Scientists watch mice make memories
New research has investigated how our brains turn experiences into memory.
A team from the Yale School of Medicine in the US has observed how newborn rats first navigate and begin to remember the environments they are born into, in order to gain new insight into how brains develop the ability to turn experiences into memory.
They found that episodic memory develops in distinct stages during postnatal maturation in rats.
The hippocampus, a tiny lobe of grey matter located in the centre of the brain, is critical in turning the events of our day-to-day lives into memories.
Experiences are replayed in the brain during sleep or rest, encoding repeated encounters and environments into memories that we can recall.

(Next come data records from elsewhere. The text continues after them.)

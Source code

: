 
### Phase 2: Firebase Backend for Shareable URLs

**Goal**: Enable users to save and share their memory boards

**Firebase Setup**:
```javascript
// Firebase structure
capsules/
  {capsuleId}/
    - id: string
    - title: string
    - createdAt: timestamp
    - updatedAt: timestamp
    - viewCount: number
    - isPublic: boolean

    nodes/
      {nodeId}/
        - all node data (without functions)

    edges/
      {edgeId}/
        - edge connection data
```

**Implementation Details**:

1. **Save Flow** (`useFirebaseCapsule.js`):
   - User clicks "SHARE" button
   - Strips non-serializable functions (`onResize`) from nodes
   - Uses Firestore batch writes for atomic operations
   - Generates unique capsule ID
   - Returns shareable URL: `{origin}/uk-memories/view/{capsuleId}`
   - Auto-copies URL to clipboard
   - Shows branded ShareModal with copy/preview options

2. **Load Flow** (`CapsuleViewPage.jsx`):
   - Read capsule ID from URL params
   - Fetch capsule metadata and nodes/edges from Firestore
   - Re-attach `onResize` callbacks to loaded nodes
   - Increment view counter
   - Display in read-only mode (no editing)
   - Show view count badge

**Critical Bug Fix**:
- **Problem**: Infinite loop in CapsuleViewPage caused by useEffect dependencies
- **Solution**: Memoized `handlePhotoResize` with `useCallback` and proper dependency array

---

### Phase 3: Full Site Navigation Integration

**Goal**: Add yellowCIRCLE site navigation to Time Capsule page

Previous research has suggested that the hippocampus’ ability to rapidly encode memories is aided by a selection of pre-configured neuronal patterns, which integrate many different types of information from across the nervous system.

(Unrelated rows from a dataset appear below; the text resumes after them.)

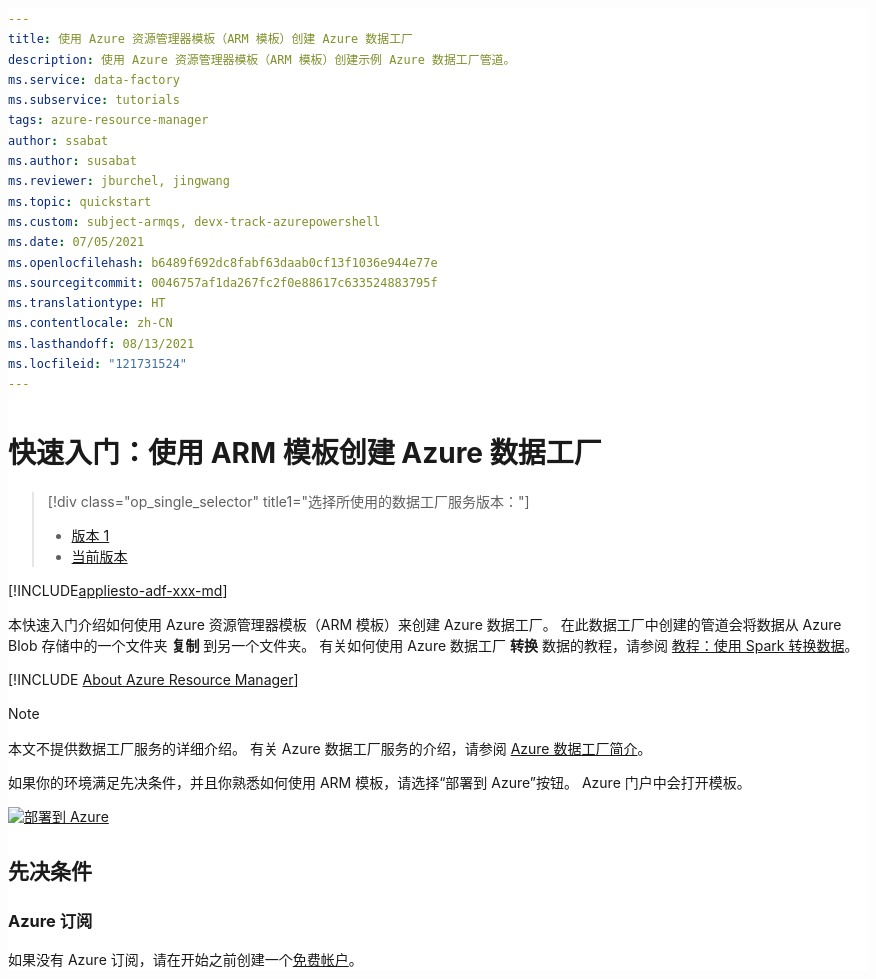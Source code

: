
 ```yaml
---
title: 使用 Azure 资源管理器模板（ARM 模板）创建 Azure 数据工厂
description: 使用 Azure 资源管理器模板（ARM 模板）创建示例 Azure 数据工厂管道。
ms.service: data-factory
ms.subservice: tutorials
tags: azure-resource-manager
author: ssabat
ms.author: susabat
ms.reviewer: jburchel, jingwang
ms.topic: quickstart
ms.custom: subject-armqs, devx-track-azurepowershell
ms.date: 07/05/2021
ms.openlocfilehash: b6489f692dc8fabf63daab0cf13f1036e944e77e
ms.sourcegitcommit: 0046757af1da267fc2f0e88617c633524883795f
ms.translationtype: HT
ms.contentlocale: zh-CN
ms.lasthandoff: 08/13/2021
ms.locfileid: "121731524"
---
```

# <a name="quickstart-create-an-azure-data-factory-using-arm-template"></a>快速入门：使用 ARM 模板创建 Azure 数据工厂

> [!div class="op_single_selector" title1="选择所使用的数据工厂服务版本："]
> * [版本 1](v1/data-factory-build-your-first-pipeline-using-arm.md)
> * [当前版本](quickstart-create-data-factory-resource-manager-template.md)

[!INCLUDE[appliesto-adf-xxx-md](includes/appliesto-adf-xxx-md.md)]

本快速入门介绍如何使用 Azure 资源管理器模板（ARM 模板）来创建 Azure 数据工厂。 在此数据工厂中创建的管道会将数据从 Azure Blob 存储中的一个文件夹 **复制** 到另一个文件夹。 有关如何使用 Azure 数据工厂 **转换** 数据的教程，请参阅 [教程：使用 Spark 转换数据](transform-data-using-spark.md)。

[!INCLUDE [About Azure Resource Manager](../../includes/resource-manager-quickstart-introduction.md)]

> [!NOTE]
> 本文不提供数据工厂服务的详细介绍。 有关 Azure 数据工厂服务的介绍，请参阅 [Azure 数据工厂简介](introduction.md)。

如果你的环境满足先决条件，并且你熟悉如何使用 ARM 模板，请选择“部署到 Azure”按钮。 Azure 门户中会打开模板。

[![部署到 Azure](../media/template-deployments/deploy-to-azure.svg)](https://portal.azure.com/#create/Microsoft.Template/uri/https%3A%2F%2Fraw.githubusercontent.com%2FAzure%2Fazure-quickstart-templates%2Fmaster%2Fquickstarts%2Fmicrosoft.datafactory%2Fdata-factory-v2-blob-to-blob-copy%2Fazuredeploy.json)

## <a name="prerequisites"></a>先决条件

### <a name="azure-subscription"></a>Azure 订阅

如果没有 Azure 订阅，请在开始之前创建一个[免费帐户](https://azure.microsoft.com/free/)。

To find out more details, researchers began recording the neural activity of newborn rats as soon as they opened their eyes and began exploring their environment both before and after rest and sleep sessions.
The study identified three age-dependent and distinct stages in the development of neuronal ensembles.
By the second week of life, the rat brain can represent discrete locations. However, the brain cannot bind these representations to time-compressed sequences during sleep, which is required to encode them as memories, until the rats are at least three weeks old.
The authors suggest that the formation of these neuronal sequences begins spontaneously during sleep and is likely controlled by signals sent from other areas of the developing brain.
By four weeks, the rats exhibited adult-like episodic-like memory functioning.